He Did It! After 93 Days and 6500kms (4050 miles), Chris Bertish Becomes First Person to Paddleboard Across the Atlantic Ocean (UPDATED)
In brief: Early this morning, Chris Bertish made history by becoming the first person to paddleboard across the Atlantic Ocean, hitting land in Antigua after 93 days alone at sea to complete a monumental journey many thought he’d never make and perhaps nobody will ever match.
The South African big wave surfer and ocean adventurer departed from Agadir, Morocco, on Africa’s north-west coast in the early hours of December 6, paddling a custom-built stand up paddle board that would become his home for the next three months.

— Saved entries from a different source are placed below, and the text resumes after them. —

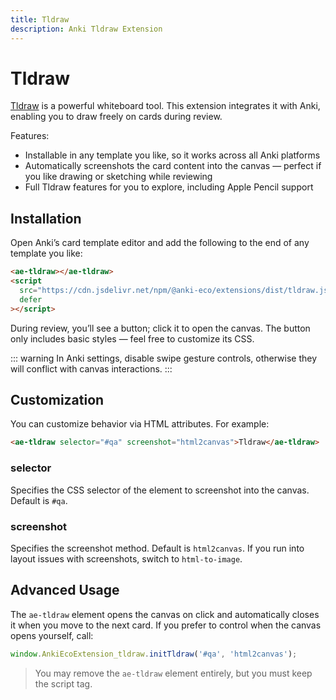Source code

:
 ```yaml
---
title: Tldraw
description: Anki Tldraw Extension
---
```


# Tldraw

<!--@include: @/parts/header.md -->

[Tldraw](https://tldraw.com/) is a powerful whiteboard tool. This extension integrates it with Anki, enabling you to draw freely on cards during review.

Features:

- Installable in any template you like, so it works across all Anki platforms
- Automatically screenshots the card content into the canvas — perfect if you like drawing or sketching while reviewing
- Full Tldraw features for you to explore, including Apple Pencil support

## Installation

Open Anki’s card template editor and add the following to the end of any template you like:

```html
<ae-tldraw></ae-tldraw>
<script
  src="https://cdn.jsdelivr.net/npm/@anki-eco/extensions/dist/tldraw.js"
  defer
></script>
```

During review, you’ll see a button; click it to open the canvas. The button only includes basic styles — feel free to customize its CSS.

::: warning
In Anki settings, disable swipe gesture controls, otherwise they will conflict with canvas interactions.
:::

## Customization

You can customize behavior via HTML attributes. For example:

```html
<ae-tldraw selector="#qa" screenshot="html2canvas">Tldraw</ae-tldraw>
```

### selector

Specifies the CSS selector of the element to screenshot into the canvas. Default is `#qa`.

### screenshot

Specifies the screenshot method. Default is `html2canvas`. If you run into layout issues with screenshots, switch to `html-to-image`.

## Advanced Usage

The `ae-tldraw` element opens the canvas on click and automatically closes it when you move to the next card. If you prefer to control when the canvas opens yourself, call:

```js
window.AnkiEcoExtension_tldraw.initTldraw('#qa', 'html2canvas');
```

> You may remove the `ae-tldraw` element entirely, but you must keep the script tag.

<!--@include: @/parts/feedback-en.md -->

The extraordinary crossing was solo and unsupported, with Bertish having to battle the elements along with the extreme mental and physical requirements of paddling 12-16 hours per day and sleeping in a confined space, not to mention the weight of having to carry 13 weeks worth of food and supplies along for the ride.

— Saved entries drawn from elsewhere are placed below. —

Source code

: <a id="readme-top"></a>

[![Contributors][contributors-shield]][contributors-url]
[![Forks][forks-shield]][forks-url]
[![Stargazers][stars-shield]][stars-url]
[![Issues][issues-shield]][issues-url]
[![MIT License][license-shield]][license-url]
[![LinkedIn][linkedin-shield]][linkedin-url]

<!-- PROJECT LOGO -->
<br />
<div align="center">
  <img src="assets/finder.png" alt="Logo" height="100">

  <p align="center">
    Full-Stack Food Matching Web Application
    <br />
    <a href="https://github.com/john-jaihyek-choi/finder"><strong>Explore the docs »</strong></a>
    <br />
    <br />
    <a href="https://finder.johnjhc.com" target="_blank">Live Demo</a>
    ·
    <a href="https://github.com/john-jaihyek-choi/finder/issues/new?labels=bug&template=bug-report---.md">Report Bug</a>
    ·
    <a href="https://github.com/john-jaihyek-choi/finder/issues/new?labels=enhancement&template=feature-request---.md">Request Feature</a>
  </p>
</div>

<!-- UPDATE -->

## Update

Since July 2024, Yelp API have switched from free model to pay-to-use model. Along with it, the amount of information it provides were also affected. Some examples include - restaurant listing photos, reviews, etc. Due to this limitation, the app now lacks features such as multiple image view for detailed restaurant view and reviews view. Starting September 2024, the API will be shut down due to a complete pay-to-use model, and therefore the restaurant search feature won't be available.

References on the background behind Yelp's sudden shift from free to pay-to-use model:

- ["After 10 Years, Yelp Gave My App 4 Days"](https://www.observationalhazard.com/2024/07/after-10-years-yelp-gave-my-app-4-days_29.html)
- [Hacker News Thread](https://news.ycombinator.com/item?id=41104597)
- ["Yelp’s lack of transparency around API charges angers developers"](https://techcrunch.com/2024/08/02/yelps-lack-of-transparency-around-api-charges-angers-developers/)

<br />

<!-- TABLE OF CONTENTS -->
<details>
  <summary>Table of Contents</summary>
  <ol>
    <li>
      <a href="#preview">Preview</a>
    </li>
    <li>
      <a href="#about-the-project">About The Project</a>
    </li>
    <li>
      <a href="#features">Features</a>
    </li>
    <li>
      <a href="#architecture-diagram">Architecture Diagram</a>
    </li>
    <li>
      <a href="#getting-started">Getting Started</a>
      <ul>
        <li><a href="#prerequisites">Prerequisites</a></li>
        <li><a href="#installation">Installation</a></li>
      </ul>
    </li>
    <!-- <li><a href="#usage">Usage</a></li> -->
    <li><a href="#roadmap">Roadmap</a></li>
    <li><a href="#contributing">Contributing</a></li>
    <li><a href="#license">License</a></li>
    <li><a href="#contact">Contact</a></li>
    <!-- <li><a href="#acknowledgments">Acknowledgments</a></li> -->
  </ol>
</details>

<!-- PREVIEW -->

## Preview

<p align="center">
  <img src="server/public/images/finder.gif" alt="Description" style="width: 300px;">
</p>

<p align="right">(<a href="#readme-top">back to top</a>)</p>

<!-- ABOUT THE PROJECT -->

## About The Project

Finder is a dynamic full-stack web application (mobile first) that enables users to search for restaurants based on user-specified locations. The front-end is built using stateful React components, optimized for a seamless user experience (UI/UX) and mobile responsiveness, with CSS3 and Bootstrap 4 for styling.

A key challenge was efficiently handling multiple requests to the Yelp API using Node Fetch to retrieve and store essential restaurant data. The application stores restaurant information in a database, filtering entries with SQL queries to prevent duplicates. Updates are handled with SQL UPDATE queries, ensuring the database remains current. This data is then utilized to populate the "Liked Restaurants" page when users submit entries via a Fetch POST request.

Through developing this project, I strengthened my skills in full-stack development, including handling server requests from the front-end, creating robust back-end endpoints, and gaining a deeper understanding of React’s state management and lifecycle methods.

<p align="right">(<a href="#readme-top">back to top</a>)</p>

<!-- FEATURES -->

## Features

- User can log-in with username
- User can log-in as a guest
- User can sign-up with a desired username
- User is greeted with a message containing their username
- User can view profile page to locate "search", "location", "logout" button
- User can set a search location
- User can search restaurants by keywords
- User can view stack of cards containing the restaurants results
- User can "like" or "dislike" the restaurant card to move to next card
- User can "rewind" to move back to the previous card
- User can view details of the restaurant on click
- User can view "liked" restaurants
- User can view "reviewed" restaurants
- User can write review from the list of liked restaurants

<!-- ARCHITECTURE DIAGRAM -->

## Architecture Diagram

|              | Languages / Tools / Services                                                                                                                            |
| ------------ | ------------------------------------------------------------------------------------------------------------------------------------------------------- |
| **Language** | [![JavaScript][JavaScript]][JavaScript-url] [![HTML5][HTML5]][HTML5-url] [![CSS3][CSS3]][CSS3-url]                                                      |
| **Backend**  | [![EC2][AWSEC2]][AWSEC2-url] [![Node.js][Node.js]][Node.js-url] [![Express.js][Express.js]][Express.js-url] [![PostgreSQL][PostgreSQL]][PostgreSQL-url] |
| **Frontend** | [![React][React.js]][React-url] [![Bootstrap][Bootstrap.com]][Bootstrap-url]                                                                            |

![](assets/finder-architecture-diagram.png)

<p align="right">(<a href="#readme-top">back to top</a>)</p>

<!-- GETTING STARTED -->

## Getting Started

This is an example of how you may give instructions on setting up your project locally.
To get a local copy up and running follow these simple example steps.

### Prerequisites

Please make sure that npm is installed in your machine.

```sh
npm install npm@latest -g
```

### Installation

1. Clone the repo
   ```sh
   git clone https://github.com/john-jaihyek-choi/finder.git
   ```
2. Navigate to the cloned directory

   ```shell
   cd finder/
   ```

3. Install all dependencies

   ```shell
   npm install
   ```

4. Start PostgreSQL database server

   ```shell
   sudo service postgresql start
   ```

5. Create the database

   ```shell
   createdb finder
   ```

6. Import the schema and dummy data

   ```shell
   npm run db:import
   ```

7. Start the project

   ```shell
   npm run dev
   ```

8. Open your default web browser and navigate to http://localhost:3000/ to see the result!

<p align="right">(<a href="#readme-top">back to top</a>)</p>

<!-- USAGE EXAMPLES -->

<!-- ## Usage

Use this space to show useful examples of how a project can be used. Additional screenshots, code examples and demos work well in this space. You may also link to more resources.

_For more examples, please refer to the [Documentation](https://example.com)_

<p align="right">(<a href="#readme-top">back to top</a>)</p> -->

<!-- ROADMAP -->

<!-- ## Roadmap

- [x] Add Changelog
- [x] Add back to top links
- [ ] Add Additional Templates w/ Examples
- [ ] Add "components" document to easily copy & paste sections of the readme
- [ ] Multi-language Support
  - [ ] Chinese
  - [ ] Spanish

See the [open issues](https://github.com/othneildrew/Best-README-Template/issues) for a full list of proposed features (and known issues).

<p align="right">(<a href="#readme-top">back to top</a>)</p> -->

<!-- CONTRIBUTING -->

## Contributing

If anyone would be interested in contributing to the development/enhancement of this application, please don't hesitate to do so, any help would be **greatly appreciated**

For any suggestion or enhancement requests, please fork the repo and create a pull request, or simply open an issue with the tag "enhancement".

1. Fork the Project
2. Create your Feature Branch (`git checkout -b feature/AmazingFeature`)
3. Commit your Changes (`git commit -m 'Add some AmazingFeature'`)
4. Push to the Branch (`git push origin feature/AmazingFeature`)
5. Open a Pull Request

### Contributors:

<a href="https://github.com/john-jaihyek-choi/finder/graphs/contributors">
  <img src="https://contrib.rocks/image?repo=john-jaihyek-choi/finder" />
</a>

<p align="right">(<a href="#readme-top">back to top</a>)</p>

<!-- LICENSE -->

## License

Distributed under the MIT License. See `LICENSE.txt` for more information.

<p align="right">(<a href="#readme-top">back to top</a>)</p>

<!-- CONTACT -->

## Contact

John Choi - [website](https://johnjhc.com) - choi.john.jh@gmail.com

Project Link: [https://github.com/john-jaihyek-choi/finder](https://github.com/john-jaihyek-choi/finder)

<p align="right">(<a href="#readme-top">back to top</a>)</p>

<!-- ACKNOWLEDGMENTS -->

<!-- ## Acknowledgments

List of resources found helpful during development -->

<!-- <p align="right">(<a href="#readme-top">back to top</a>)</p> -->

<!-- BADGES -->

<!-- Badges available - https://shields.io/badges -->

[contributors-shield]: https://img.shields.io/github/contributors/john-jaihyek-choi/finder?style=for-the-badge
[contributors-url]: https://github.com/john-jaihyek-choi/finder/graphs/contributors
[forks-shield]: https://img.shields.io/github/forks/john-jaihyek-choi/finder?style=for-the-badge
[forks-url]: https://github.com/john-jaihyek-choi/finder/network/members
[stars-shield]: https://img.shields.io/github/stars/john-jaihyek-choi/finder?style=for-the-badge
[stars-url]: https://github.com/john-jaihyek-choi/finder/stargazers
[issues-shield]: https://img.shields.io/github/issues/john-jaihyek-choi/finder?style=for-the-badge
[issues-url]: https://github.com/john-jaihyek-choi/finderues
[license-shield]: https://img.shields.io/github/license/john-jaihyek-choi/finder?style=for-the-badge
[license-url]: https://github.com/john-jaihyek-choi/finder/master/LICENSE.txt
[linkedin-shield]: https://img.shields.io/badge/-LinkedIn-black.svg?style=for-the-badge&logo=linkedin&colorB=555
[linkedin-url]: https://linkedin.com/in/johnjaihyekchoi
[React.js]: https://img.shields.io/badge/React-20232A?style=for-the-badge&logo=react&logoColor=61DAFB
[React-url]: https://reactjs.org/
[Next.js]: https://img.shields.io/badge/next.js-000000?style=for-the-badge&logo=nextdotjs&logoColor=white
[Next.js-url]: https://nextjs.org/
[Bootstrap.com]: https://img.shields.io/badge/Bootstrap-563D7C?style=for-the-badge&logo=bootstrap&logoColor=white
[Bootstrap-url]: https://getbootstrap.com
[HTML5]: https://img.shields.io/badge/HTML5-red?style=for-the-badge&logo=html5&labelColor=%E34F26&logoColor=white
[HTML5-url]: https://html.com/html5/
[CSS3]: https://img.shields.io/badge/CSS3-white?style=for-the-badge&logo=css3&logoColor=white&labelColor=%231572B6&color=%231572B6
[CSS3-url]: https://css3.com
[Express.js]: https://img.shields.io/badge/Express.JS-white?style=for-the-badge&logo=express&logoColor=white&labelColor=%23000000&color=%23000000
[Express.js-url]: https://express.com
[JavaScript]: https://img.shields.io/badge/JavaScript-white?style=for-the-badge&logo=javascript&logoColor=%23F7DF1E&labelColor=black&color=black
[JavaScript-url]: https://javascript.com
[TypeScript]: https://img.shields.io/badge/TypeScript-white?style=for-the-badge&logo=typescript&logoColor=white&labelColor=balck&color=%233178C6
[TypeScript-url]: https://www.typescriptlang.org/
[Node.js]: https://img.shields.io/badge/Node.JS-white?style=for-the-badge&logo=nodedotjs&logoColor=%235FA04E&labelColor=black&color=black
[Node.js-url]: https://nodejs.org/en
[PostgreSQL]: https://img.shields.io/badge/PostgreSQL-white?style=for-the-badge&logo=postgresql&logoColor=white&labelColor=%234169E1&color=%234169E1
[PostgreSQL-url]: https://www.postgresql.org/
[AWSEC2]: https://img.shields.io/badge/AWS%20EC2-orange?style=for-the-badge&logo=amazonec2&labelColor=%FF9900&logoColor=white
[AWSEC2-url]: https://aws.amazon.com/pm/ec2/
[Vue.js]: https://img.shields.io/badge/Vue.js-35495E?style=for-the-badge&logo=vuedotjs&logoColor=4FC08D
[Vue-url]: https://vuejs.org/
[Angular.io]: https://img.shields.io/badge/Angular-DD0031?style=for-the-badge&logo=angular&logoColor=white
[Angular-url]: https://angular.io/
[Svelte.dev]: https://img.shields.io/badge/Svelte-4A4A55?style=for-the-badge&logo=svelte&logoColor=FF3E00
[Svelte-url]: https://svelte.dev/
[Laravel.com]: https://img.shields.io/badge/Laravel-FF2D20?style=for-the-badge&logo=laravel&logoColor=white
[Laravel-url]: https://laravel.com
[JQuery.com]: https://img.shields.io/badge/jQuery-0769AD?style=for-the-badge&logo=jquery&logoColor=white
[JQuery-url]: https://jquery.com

The crossing was done entirely for charity.
Bertish reached English Harbour on the south coast of Antigua shortly after 8am on Thursday March 9th. He covered more than 6500kms (4050 miles) at an average pace of 70km (44 miles) per day. For some context, that’s equivalent to paddling 12 miles further than the infamous Molokai Channel every single day for three months straight.
Much of the paddling was done at night to avoid the draining effects of the sun, and estimates suggest Bertish took approximately 2,000,000 paddle strokes to complete the epic journey. Yes, two million strokes.

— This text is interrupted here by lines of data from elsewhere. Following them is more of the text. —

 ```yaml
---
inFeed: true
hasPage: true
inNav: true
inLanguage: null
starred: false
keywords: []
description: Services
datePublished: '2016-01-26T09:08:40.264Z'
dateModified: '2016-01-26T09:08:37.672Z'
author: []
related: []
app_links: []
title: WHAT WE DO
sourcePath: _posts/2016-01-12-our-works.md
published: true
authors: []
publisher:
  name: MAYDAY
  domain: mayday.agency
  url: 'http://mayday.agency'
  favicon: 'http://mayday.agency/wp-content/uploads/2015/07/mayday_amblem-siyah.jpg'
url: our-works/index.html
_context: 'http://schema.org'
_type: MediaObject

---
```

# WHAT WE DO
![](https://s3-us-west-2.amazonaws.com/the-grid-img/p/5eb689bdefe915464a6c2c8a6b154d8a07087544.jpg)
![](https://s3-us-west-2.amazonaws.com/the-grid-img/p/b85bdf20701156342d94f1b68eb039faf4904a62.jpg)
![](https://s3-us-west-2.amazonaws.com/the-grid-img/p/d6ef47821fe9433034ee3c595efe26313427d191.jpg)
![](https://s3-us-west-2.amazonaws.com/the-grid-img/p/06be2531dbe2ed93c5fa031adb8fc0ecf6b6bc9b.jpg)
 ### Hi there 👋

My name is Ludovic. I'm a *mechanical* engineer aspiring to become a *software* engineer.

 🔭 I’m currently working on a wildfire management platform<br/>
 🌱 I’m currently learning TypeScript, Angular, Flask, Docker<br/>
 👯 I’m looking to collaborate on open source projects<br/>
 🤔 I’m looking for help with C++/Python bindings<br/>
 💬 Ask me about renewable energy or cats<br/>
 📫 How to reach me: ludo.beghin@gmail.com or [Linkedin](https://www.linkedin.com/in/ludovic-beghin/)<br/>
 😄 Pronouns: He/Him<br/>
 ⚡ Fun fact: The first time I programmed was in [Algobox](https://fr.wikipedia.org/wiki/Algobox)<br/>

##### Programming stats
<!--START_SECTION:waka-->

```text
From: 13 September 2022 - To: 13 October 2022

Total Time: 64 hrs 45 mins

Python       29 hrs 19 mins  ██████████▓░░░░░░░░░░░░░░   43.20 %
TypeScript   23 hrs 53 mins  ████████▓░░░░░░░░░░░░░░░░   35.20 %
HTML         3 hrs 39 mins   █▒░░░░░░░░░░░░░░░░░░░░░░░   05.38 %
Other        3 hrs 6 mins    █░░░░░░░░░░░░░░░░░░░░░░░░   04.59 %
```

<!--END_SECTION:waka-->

The paddleboarding explorer faced every element you could imagine, from wild seas to shark encounters to the simple but daunting fact of being alone in the vast expanse of the Atlantic Ocean.
Bertish spent Christmas paddling all day, celebrated New Year’s with a small bottle of scotch, and had a travel guitar tucked away in his equipment to help pass the the few moments when he wasn’t paddling, sleeping or maintaining his board and the vast array of safety and communications equipment attached to it.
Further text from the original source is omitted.